One common thing I’ve seen with software teams, once they’ve moved from Waterfall to Scrum, is they feel like the natural continuation is to get to Kanban (or Scrum-ban).  After all, it’s even faster! No sprint planning meetings! No retros or reviews! In fact, the only meetings you have are daily 15-minute standups, so that’s awesome! This especially works well with remote distributed teams because you don’t have to deal with the logistics of trying to do an all-hands meeting.

But there are some pitfalls that can come with moving too fast.  It can be very tricky to see why there are negative consequences for these; it can take months or even a year for them to manifest themselves and it requires someone with broad awareness across the organization to see the consequences playing out and how to root causes trace back to these pitfalls.

  • Lack of Design Reviews

Sprint Planning Meetings are more than just about estimation, they are about validating your design.  In order to accurately break your work into 4-to-16 hour chunks, you have to decompose the effort, and in order to do that there has to be a clear understanding of the architecture.  Effort estimation, such as Planning Poker, forces the team to talk through the proposed design and creates an automatic peer review event. It also helps ensure that more than one person agrees the design is the correct one to use (thus ensuring the design is indeed a good one), and the lead or architect can be present to ensure the design aligns with the overall strategy.

  • Lack of QC

I’ve talked about this in other blog posts, but all that nifty Continuous Integration, Test Driven Development, Automated Unit Testing, and so forth, only works if the developers are actually doing all those things.  If you are left completely to your own devices, it becomes too easy to get into a zone where you are just writing features and fixing bugs and not doing all the other housekeeping to keep your codebase integrated into the pipeline. By having Sprint Reviews, it forces you to ensure those other tasks are done because you have to show that work to everyone else.

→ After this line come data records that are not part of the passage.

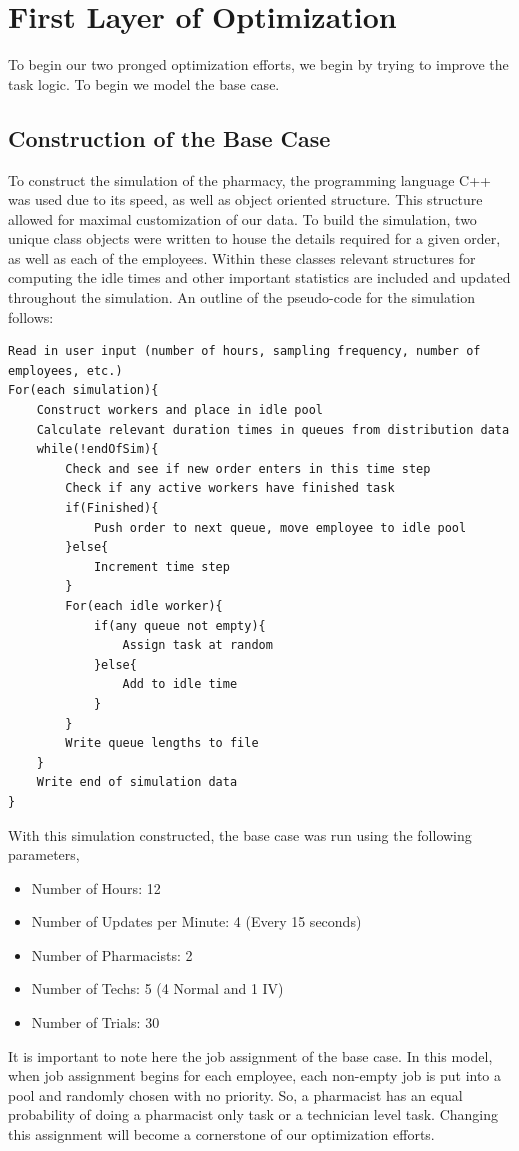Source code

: \documentclass[10pt]{report}            %
\begin{document}
\section*{First Layer of Optimization}
To begin our two pronged optimization efforts, we begin by trying to improve the task logic. To begin we model the base case.
\subsection*{Construction of the Base Case}
To construct the simulation of the pharmacy, the programming language C++ was used due to its speed, as well as object oriented structure. This structure allowed for maximal customization of our data. To build the simulation, two unique class objects were written to house the details required for a given order, as well as each of the employees. Within these classes relevant structures for computing the idle times and other important statistics are included and updated throughout the simulation. An outline of the pseudo-code for the simulation follows:
\begin{verbatim}
Read in user input (number of hours, sampling frequency, number of employees, etc.)
For(each simulation){
    Construct workers and place in idle pool
    Calculate relevant duration times in queues from distribution data
    while(!endOfSim){
        Check and see if new order enters in this time step
        Check if any active workers have finished task
        if(Finished){
            Push order to next queue, move employee to idle pool
        }else{
            Increment time step
        }
        For(each idle worker){
            if(any queue not empty){
                Assign task at random                   
            }else{
                Add to idle time
            }
        }
        Write queue lengths to file
    }
    Write end of simulation data
}
\end{verbatim}
With this simulation constructed, the base case was run using the following parameters,
\begin{itemize}
\item Number of Hours: 12
\item Number of Updates per Minute: 4 (Every 15 seconds)
\item Number of Pharmacists: 2
\item Number of Techs: 5 (4 Normal and 1 IV)
\item Number of Trials: 30
\end{itemize}
It is important to note here the job assignment of the base case. In this model, when job assignment begins for each employee, each non-empty job is put into a pool and randomly chosen with no priority. So, a pharmacist has an equal probability of doing a pharmacist only task or a technician level task. Changing this assignment will become a cornerstone of our optimization efforts.
\end{document}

  • Lack of communication and understanding

Even though people like to be left completely alone, internal team communications is really important.  Too frequently I’ve seen that everyone is working hard, but then they come together three weeks later and none of their work integrates.  One person didn’t publish their REST API, so the person writing the consumer just designed their own way of POSTing the data, and now neither of those line up so all that code has to be rewritten.

A common complaint I also hear from developers is that they are not getting good prioritization and direction.  (Yet at the same time they want to work from home and never speak to anyone.) By presenting your sprint-long workplan, which includes a detailed design of the features and bugs you’ll be working on, the lead or architect can be there to provide feedback and validation that you have the right prioritization and your efforts are going in the right direction.  Otherwise, all that work you’re doing might just end up sitting on the shelf, or even being thrown away or redone.

  • Complacency

Many developers and engineers I’ve met, if they had their way, would be left completely alone and never have to explain what they are doing to anyone, and never have anyone tell them what to do.  I’ve literally been told, if I just left someone alone then greatness would just flow out of them into the organization and things would be just fine.

I don’t understand why people don’t like meetings.  The gamification of effort estimation, plus the camaraderie and creativity of working together at the whiteboard to design something, can be fairly enjoyable if you just let it.  You are allowed to have fun at work, you know. I think that there are some people that feel like they have to hate meetings, and refuse to admit they could be fun.

There’s also another common trap where a developer feels if they are not at a keyboard writing code, then they are not making forward progress.  This is what’s dangerous; the belief that the only possible way to get forward momentum is to be typing things into a computer. As we’ve discussed above, there are other things that are just as important as getting some specific module or app working.  You can have the best, most awesomest app in the universe, but if there’s no rollout plan, maintenance and support plan (which might just be some basic architecture drawings), or alignment with vision, then the app is basically some amazing thing sitting in a closet that’s never used.

Kanban/Scrum-ban might work for efforts that are more Ops or Maintenance based, where things like the design, architecture, and vision are already well-understood.  But for a two-pizza team (5-7 people) working on a new product or service, having those Planning and Review meetings can ensure that some of these long-term issues don’t appear.  Although it will seem like you’re going slower at first, over the life of the project it will actually be faster because there will be less rework and your MVP can be reached more quickly.